Family Friendly Tech and Advocacy: Tech Psychologist's Guide by Dr. Jeanne Beckman

Family Friendly Tech and Advocacy: Tech Psychologist's Guide   by Dr. Jeanne Beckman
Finally, a book to help families find the right technology to accommodate reading disorders (dyslexia) and other disabilties! ISBN 978-1-60264-089-4

How to purchase my book

To purchase through Virtual Bookworm (my publisher) you can click Virtual Bookworm Publisher: Tech Psychologist's Guide or http://tinyurl.com/3d2a6l
Amazon no longer allows Illinois professionals to get credit for referrals to Amazon due to a sales tax dispute. I will be referring to Powell's in the near future.
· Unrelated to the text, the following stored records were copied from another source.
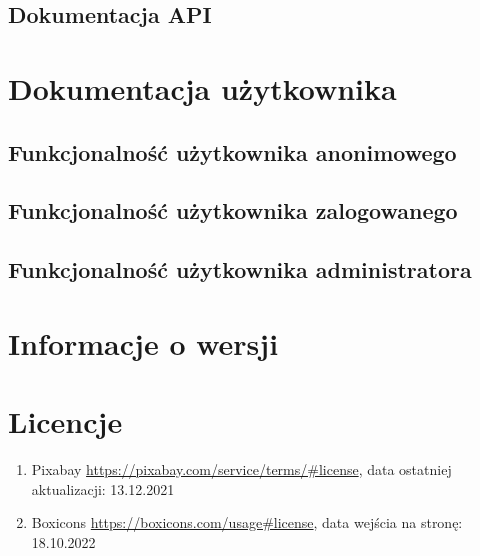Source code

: \documentclass[12pt]{article}
\begin{document}
		\subsection{Dokumentacja API}	%
			
	\section{Dokumentacja użytkownika}
		\subsection{Funkcjonalność użytkownika anonimowego}
%		
		\subsection{Funkcjonalność użytkownika zalogowanego}
%		
		\subsection{Funkcjonalność użytkownika administratora}	
%	
	\section{Informacje o wersji}
	
	


	
	
			
	\pagebreak
	\section{Licencje}
		\begin{enumerate}
			\item	Pixabay
			\url{https://pixabay.com/service/terms/#license}, 
			data ostatniej aktualizacji: 13.12.2021
			
			
			\item	Boxicons
			\url{https://boxicons.com/usage#license}, 
			data wejścia na stronę: 18.10.2022
		\end{enumerate}
	
\end{document}
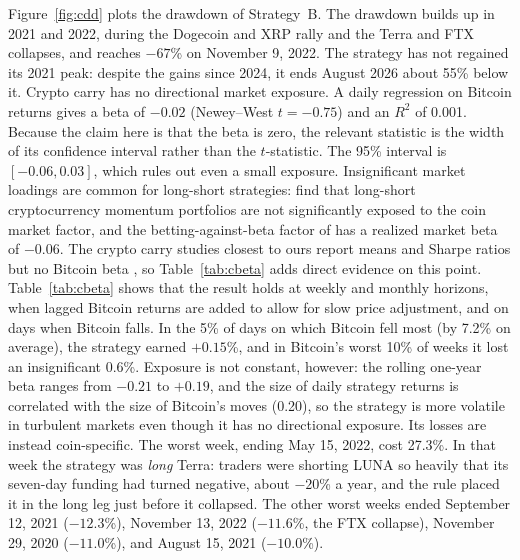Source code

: \documentclass[11pt]{article}
\begin{document}
Figure~\ref{fig:cdd} plots the drawdown of Strategy~B. The drawdown builds up in 2021 and 2022, during the Dogecoin and XRP rally and the Terra and FTX collapses, and reaches $-67$\% on November 9, 2022. The strategy has not regained its 2021 peak: despite the gains since 2024, it ends August 2026 about 55\% below it. Crypto carry has no directional market exposure. A daily regression on Bitcoin returns gives a beta of $-0.02$ (Newey--West $t=-0.75$) and an $R^2$ of 0.001. Because the claim here is that the beta is zero, the relevant statistic is the width of its confidence interval rather than the $t$-statistic. The 95\% interval is $[-0.06, 0.03]$, which rules out even a small exposure. Insignificant market loadings are common for long-short strategies: \citet{LiuTsyvinskiWu2022} find that long-short cryptocurrency momentum portfolios are not significantly exposed to the coin market factor, and the betting-against-beta factor of \citet{FrazziniPedersen2014} has a realized market beta of $-0.06$. The crypto carry studies closest to ours report means and Sharpe ratios but no Bitcoin beta \citep{Christin2023,Borri2025}, so Table~\ref{tab:cbeta} adds direct evidence on this point. Table~\ref{tab:cbeta} shows that the result holds at weekly and monthly horizons, when lagged Bitcoin returns are added to allow for slow price adjustment, and on days when Bitcoin falls. In the 5\% of days on which Bitcoin fell most (by 7.2\% on average), the strategy earned $+0.15$\%, and in Bitcoin's worst 10\% of weeks it lost an insignificant 0.6\%. Exposure is not constant, however: the rolling one-year beta ranges from $-0.21$ to $+0.19$, and the size of daily strategy returns is correlated with the size of Bitcoin's moves (0.20), so the strategy is more volatile in turbulent markets even though it has no directional exposure. Its losses are instead coin-specific. The worst week, ending May 15, 2022, cost 27.3\%. In that week the strategy was \emph{long} Terra: traders were shorting LUNA so heavily that its seven-day funding had turned negative, about $-20$\% a year, and the rule placed it in the long leg just before it collapsed. The other worst weeks ended September 12, 2021 ($-12.3$\%), November 13, 2022 ($-11.6$\%, the FTX collapse), November 29, 2020 ($-11.0$\%), and August 15, 2021 ($-10.0$\%).
\end{document}
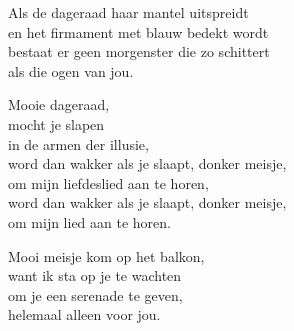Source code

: \clearpage

\begin{translation}
Als de dageraad haar mantel uitspreidt\\
en het firmament met blauw bedekt wordt\\
bestaat er geen morgenster die zo schittert\\
als die ogen van jou.\vspace{\wlskip}

Mooie dageraad,\\
mocht je slapen\\
in de armen der illusie,\\
word dan wakker als je slaapt, donker meisje,\\
om mijn liefdeslied aan te horen,\\
word dan wakker als je slaapt, donker meisje,\\
om mijn lied aan te horen.\vspace{\wlskip}

Mooi meisje kom op het balkon,\\
want ik sta op je te wachten\\
om je een serenade te geven,\\
helemaal alleen voor jou.\\
\end{translation}
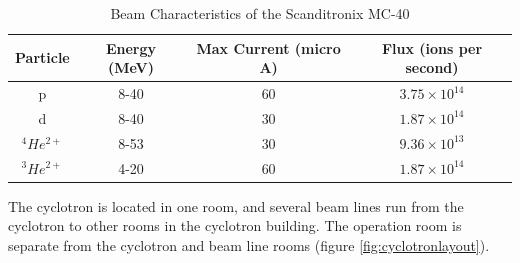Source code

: \begin{table}[h]
\begin{center}
\begin{tabular}{c c c c}
\hline\hline
Particle & Energy (MeV) & Max Current (micro A) & Flux (ions per second)\\
\hline\hline
p & 8-40 & 60 & $3.75 \times 10^14$ \\
d & 8-40 & 30 & $1.87 \times 10^14$ \\
${}^4 He^{2+}$ & 8-53 & 30 & $9.36 \times 10^13$ \\
${}^3 He^{2+}$ & 4-20 & 60 & $1.87 \times 10^14$ \\
\hline\hline
\end{tabular}
\end{center}
\caption{Beam Characteristics of the Scanditronix MC-40}
\label{table:scanditronixlimits}
\end{table}

The cyclotron is located in one room, and several beam lines run from the cyclotron to other rooms in the cyclotron building.  The operation room is separate from the cyclotron and beam line rooms (figure \ref{fig:cyclotronlayout}).


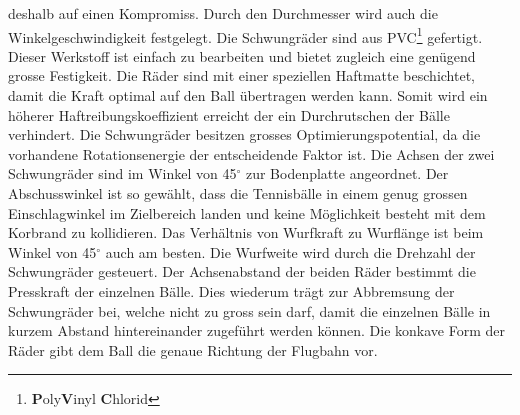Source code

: deshalb auf einen Kompromiss. Durch den Durchmesser wird auch die Winkelgeschwindigkeit
festgelegt. Die Schwungräder sind aus PVC\footnote{\textbf{P}oly\textbf{V}inyl \textbf{C}hlorid}
gefertigt. Dieser Werkstoff ist einfach zu bearbeiten und bietet zugleich eine genügend grosse
Festigkeit. Die Räder sind mit einer speziellen Haftmatte beschichtet, damit die Kraft optimal auf
den Ball übertragen werden kann. Somit wird ein höherer Haftreibungskoeffizient erreicht der ein
Durchrutschen der Bälle verhindert. Die Schwungräder besitzen grosses Optimierungspotential,
da die vorhandene Rotationsenergie der entscheidende Faktor ist. Die Achsen der zwei Schwungräder
sind im Winkel von 45$^\circ$ zur Bodenplatte angeordnet. Der Abschusswinkel ist so gewählt, dass die
Tennisbälle in einem genug grossen Einschlagwinkel im Zielbereich landen und keine Möglichkeit
besteht mit dem Korbrand zu kollidieren. Das Verhältnis von Wurfkraft zu Wurflänge ist beim Winkel
von 45$^\circ$ auch am besten. Die Wurfweite wird durch die Drehzahl der Schwungräder gesteuert. Der
Achsenabstand der beiden Räder bestimmt die Presskraft der einzelnen Bälle. Dies wiederum trägt zur
Abbremsung der Schwungräder bei, welche nicht zu gross sein darf, damit die einzelnen Bälle in
kurzem Abstand hintereinander zugeführt werden können. Die konkave Form der Räder gibt dem Ball die
genaue Richtung der Flugbahn vor.
	
	
	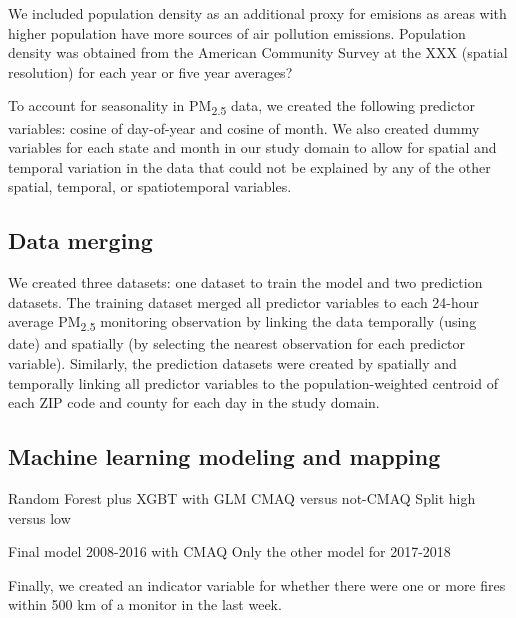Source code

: \documentclass[english]{article}
\begin{document}
We included population density as an additional proxy for emisions as areas with higher population have more sources of air pollution emissions. Population density was obtained from the American Community Survey at the XXX (spatial resolution) for each year or five year averages? 

To account for seasonality in PM\textsubscript{2.5} data, we created the following predictor variables:  cosine of day-of-year and cosine of month. %
We also created dummy variables for each state and month in our study domain to allow for spatial and temporal variation in the data that could not be explained by any of the other spatial, temporal, or spatiotemporal variables. 

\subsection*{Data merging}
We created three datasets: one dataset to train the model and two prediction datasets. The training dataset merged all predictor variables to each 24-hour average PM\textsubscript{2.5} monitoring observation by linking the data temporally (using date) and spatially (by selecting the nearest observation for each predictor variable). Similarly, the prediction datasets were created by spatially and temporally linking all predictor variables to the population-weighted centroid of each ZIP code and county for each day in the study domain. 

\subsection*{Machine learning modeling and mapping}


Random Forest plus XGBT with GLM
CMAQ versus not-CMAQ
Split high versus low

Final model 2008-2016 with CMAQ
Only the other model for 2017-2018

Finally, we created an indicator variable for whether there were one or more fires within 500 km of a monitor in the last week. 
\end{document}
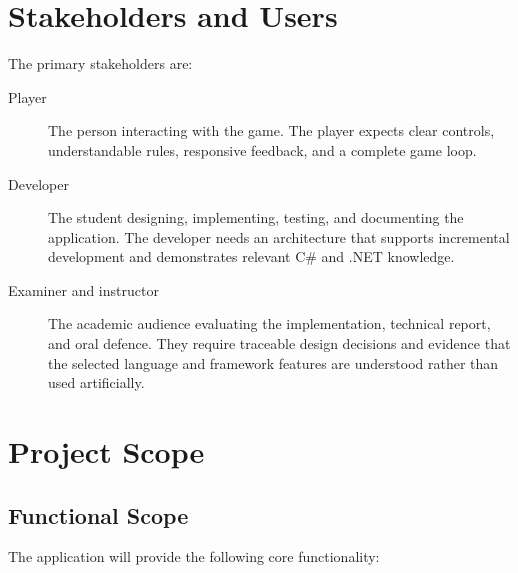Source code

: \section{Stakeholders and Users}

The primary stakeholders are:

\begin{description}
	\item[Player] The person interacting with the game. The player expects clear controls, understandable rules, responsive feedback, and a complete game loop.

	\item[Developer] The student designing, implementing, testing, and documenting the application. The developer needs an architecture that supports incremental development and demonstrates relevant C\# and .NET knowledge.

	\item[Examiner and instructor] The academic audience evaluating the implementation, technical report, and oral defence. They require traceable design decisions and evidence that the selected language and framework features are understood rather than used artificially.
\end{description}

\section{Project Scope}

\subsection{Functional Scope}

The application will provide the following core functionality:

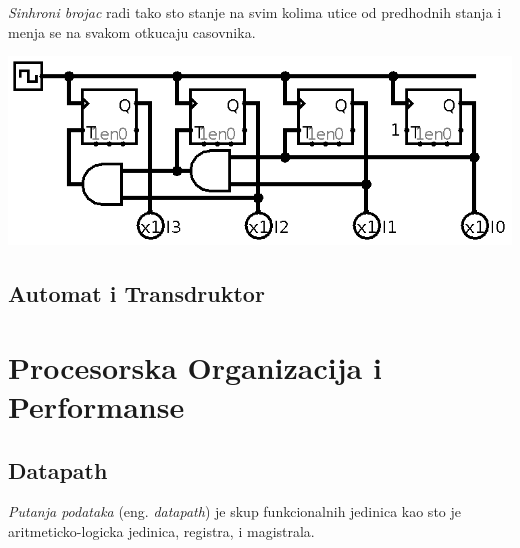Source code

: \documentclass[12p,a4paper]{article}
\begin{document}
\begin{multicols}{2}
    \emph{Sinhroni brojac} radi tako sto stanje na svim kolima utice od 
    predhodnih stanja i menja se na svakom otkucaju casovnika.

    \includegraphics[width=0.9\columnwidth]{Figures/sinhroni.png}

    \subsection{Automat i Transdruktor}

    \section{Procesorska Organizacija i Performanse}

    \subsection{Datapath}
        
    \emph{Putanja podataka} (eng. \emph{datapath}) je skup funkcionalnih 
    jedinica kao sto je aritmeticko-logicka jedinica, registra, i magistrala.


\end{multicols}
\end{document}
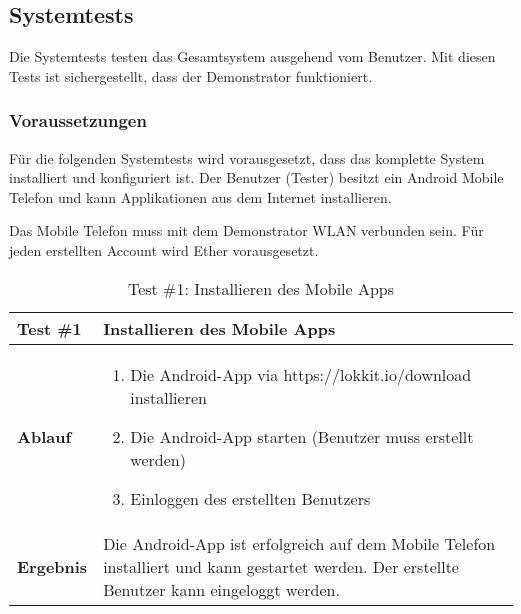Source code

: \subsection{Systemtests}
Die Systemtests testen das Gesamtsystem ausgehend vom Benutzer. Mit diesen Tests ist sichergestellt, dass der Demonstrator funktioniert.

\subsubsection{Voraussetzungen}
Für die folgenden Systemtests wird vorausgesetzt, dass das komplette System installiert und konfiguriert ist. Der Benutzer (Tester) besitzt ein Android Mobile Telefon und kann Applikationen aus dem Internet installieren.

Das Mobile Telefon muss mit dem Demonstrator WLAN verbunden sein.
Für jeden erstellten Account wird Ether vorausgesetzt.


\begin{table}[H]
\centering
\caption{Test \#1: Installieren des Mobile Apps}
\label{my-label}
\begin{tabular}{@{}L{1.6cm}L{11cm}@{}}
\toprule
\textbf{Test \#1}
& Installieren des Mobile Apps
\\ \midrule
\textbf{Ablauf}
& 
\begin{enumerate}
    \item Die Android-App via https://lokkit.io/download installieren
    \item Die Android-App starten (Benutzer muss erstellt werden)
    \item Einloggen des erstellten Benutzers
\end{enumerate}
\\ \midrule
\textbf{Ergebnis}
& Die Android-App ist erfolgreich auf dem Mobile Telefon installiert und kann gestartet werden. Der erstellte Benutzer kann eingeloggt werden.
\\ \bottomrule
\end{tabular}
\end{table}



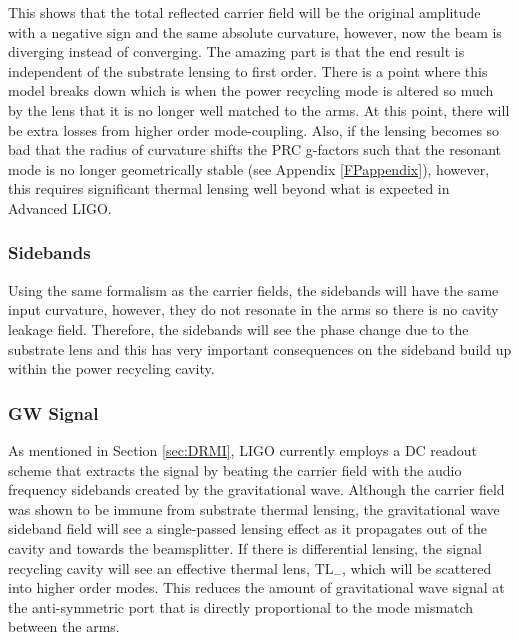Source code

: 		This shows that the total reflected carrier field will be the original amplitude with a negative sign and the same absolute curvature, however, now the beam is diverging instead of converging.  The amazing part is that the end result is independent of the substrate lensing to first order.  There is a point where this model breaks down which is when the power recycling mode is altered so much by the lens that it is no longer well matched to the arms.  At this point, there will be extra losses from higher order mode-coupling.  Also, if the lensing becomes so bad that the radius of curvature shifts the PRC g-factors such that the resonant mode is no longer geometrically stable (see Appendix \ref{FPappendix}), however, this requires significant thermal lensing well beyond what is expected in Advanced LIGO.
		
		\subsubsection{Sidebands}
		Using the same formalism as the carrier fields, the sidebands will have the same input curvature, however, they do not resonate in the arms so there is no cavity leakage field.  Therefore, the sidebands will see the phase change due to the substrate lens and this has very important consequences on the sideband build up within the power recycling cavity.
		
		\subsubsection{GW Signal}
		As mentioned in Section \ref{sec:DRMI}, LIGO currently employs a DC readout scheme that extracts the signal by beating the carrier field with the audio frequency sidebands created by the gravitational wave.  Although the carrier field was shown to be immune from substrate thermal lensing, the gravitational wave sideband field will see a single-passed lensing effect as it propagates out of the cavity and towards the beamsplitter.  If there is differential lensing, the signal recycling cavity will see an effective thermal lens, $\text{TL}_{-}$, which will be scattered into higher order modes.  This reduces the amount of gravitational wave signal at the anti-symmetric port that is directly proportional to the mode mismatch between the arms.
	
	
	
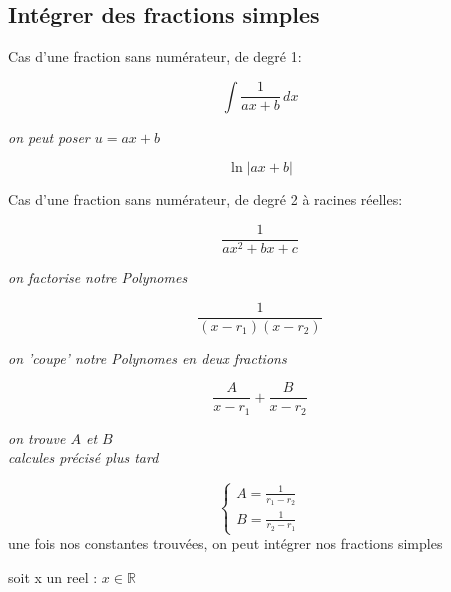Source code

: \documentclass{article}
\newcommand{\smalltext}[1]{
    \scriptsize
    \textit{#1}
    \normalsize
}
\begin{document}
\subsection*{Intégrer des fractions simples}

Cas d'une fraction sans numérateur, de degré 1:
\begin{center}
\begin{equation*}
    \int \frac{1}{ax+b} \, dx
\end{equation*}
\smalltext{on peut poser $u = ax+b$}
\begin{equation*}
    \boxed{\ln |ax+b|}
\end{equation*}
\end{center}

\hrulefill

Cas d'une fraction sans numérateur, de degré 2 à racines réelles:
\begin{center}
\begin{equation*}
    \frac{1}{ax^2+bx+c}
\end{equation*}
\smalltext{on factorise notre Polynomes}
\begin{equation*}
    \frac{1}{(x-r_1)(x-r_2)}
\end{equation*}
\smalltext{on 'coupe' notre Polynomes en deux fractions}
\begin{equation*}
    \frac{A}{x-r_1} + \frac{B}{x-r_2}
\end{equation*}
\smalltext{on trouve $A$ et $B$} \\
\smalltext{calcules précisé plus tard}
\begin{equation*}
    \begin{cases}
        A = \frac{1}{r_1 - r_2} \\
        B = \frac{1}{r_2 - r_1}
    \end{cases}
\end{equation*}
une fois nos constantes trouvées, on peut intégrer nos fractions simples

\end{center}

\hrulefill

soit x un reel : $x \in \mathbb{R}$
\end{document}
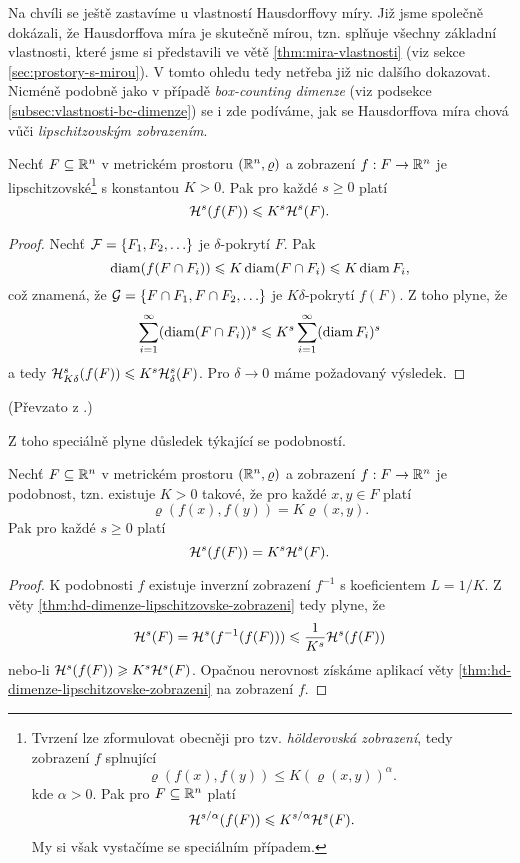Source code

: Na chvíli se ještě zastavíme u vlastností Hausdorffovy míry. Již jsme společně dokázali, že Hausdorffova míra je skutečně mírou, tzn. splňuje všechny základní vlastnosti, které jsme si představili ve větě \ref{thm:mira-vlastnosti} (viz sekce \ref{sec:prostory-s-mirou}). V tomto ohledu tedy netřeba již nic dalšího dokazovat. Nicméně podobně jako v případě \emph{box-counting dimenze} (viz podsekce \ref{subsec:vlastnosti-bc-dimenze}) se i zde podíváme, jak se Hausdorffova míra chová vůči \emph{lipschitzovským zobrazením}.
\begin{theorem}\label{thm:hd-dimenze-lipschitzovske-zobrazeni}
    Nechť $F\subseteq\R^n$ v metrickém prostoru $(\R^n,\varrho)$ a zobrazení $\mapping{f}{F}{\R^n}$ je lipschitzovské\footnote{Tvrzení lze zformulovat obecněji pro tzv. \emph{hölderovská zobrazení}, tedy zobrazení $f$ splnující
    \[\varrho(f(x),f(y))\leqslant K(\varrho(x,y))^\alpha.\]
    kde $\alpha>0$. Pak pro $F\subseteq\R^n$ platí
    \[\hausdorffmeasure{s/\alpha}(f(F))\leqslant K^{s/\alpha}\hausdorffmeasure{s}(F).\]
    My si však vystačíme se speciálním případem.} s konstantou $K>0$. Pak pro každé $s\geqslant 0$ platí
    \[\hausdorffmeasure{s}(f(F))\leqslant K^s\hausdorffmeasure{s}(F).\]
\end{theorem}
\begin{proof}
    Nechť $\mathcal{F}=\set{F_1,F_2,\ldots}$ je $\delta$-pokrytí $F$. Pak
    \[\diam(f(F\cap F_i))\leqslant K\diam(F\cap F_i)\leqslant K\diam{F_i},\]
    což znamená, že $\mathcal{G}=\set{F\cap F_1,F\cap F_2,\ldots}$ je $K\delta$-pokrytí $f(F)$. Z toho plyne, že
    \[\sum_{i=1}^{\infty}(\diam(F\cap F_i))^s\leqslant K^s\sum_{i=1}^{\infty}(\diam{F_i})^s\]
    a tedy $\hausdorffdeltameasure{s}{K\delta}(f(F))\leqslant K^s\hausdorffdeltameasure{s}{\delta}(F)$. Pro $\delta\to 0$ máme požadovaný výsledek.
\end{proof}
(Převzato z \citep[str. 46]{Falconer2014}.)

Z toho speciálně plyne důsledek týkající se podobností.
\begin{corollary}\label{cor:hd-dimenze-podobnost}
    Nechť $F\subseteq\R^n$ v metrickém prostoru $(\R^n,\varrho)$ a zobrazení $\mapping{f}{F}{\R^n}$ je podobnost, tzn. existuje $K>0$ takové, že pro každé $x,y\in F$ platí
    \[\varrho(f(x),f(y))=K\varrho(x,y).\]
    Pak pro každé $s\geqslant 0$ platí
    \[\hausdorffmeasure{s}(f(F))=K^s\hausdorffmeasure{s}(F).\]
\end{corollary}
\begin{proof}
    K podobnosti $f$ existuje inverzní zobrazení $f^{-1}$ s koeficientem $L=1/K$. Z věty \ref{thm:hd-dimenze-lipschitzovske-zobrazeni} tedy plyne, že
    \[\hausdorffmeasure{s}(F)=\hausdorffmeasure{s}(f^{-1}(f(F)))\leqslant\dfrac{1}{K^s}\hausdorffmeasure{s}(f(F))\]
    nebo-li $\hausdorffmeasure{s}(f(F))\geqslant K^s\hausdorffmeasure{s}(F)$. Opačnou nerovnost získáme aplikací věty \ref{thm:hd-dimenze-lipschitzovske-zobrazeni} na zobrazení $f$.
\end{proof}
What is that TinyURL notation that you see in my blog? For those who use a screen reader, the link that is hidden behind words like Tech Psychologist Guide remains hidden. However, screen readers can read aloud the website address, or URL, if it was produced by TinyURL.com. Also, sometimes these addresses are so long that they wrap around several lines or overlap into colored areas of a website that obscure the actual address. Intrigued? You can create your own tinyurl's at http://tinyurl.com

Friday, October 26, 2007

Making a difference

Do you have something to share? Is there a way you can share a talent, skill, something you enjoy, with others? I am always amazed at how some small act, some act of faith in humankind, can make a lasting difference in a person's life.

Today, Mike Leonard, author of The Ride of our Lives, spoke to a group at the Winnetka (Illinois) Womans Club. He shared several stories of people he had met who had done favors or who provided breaks that had lasting effects on his own life.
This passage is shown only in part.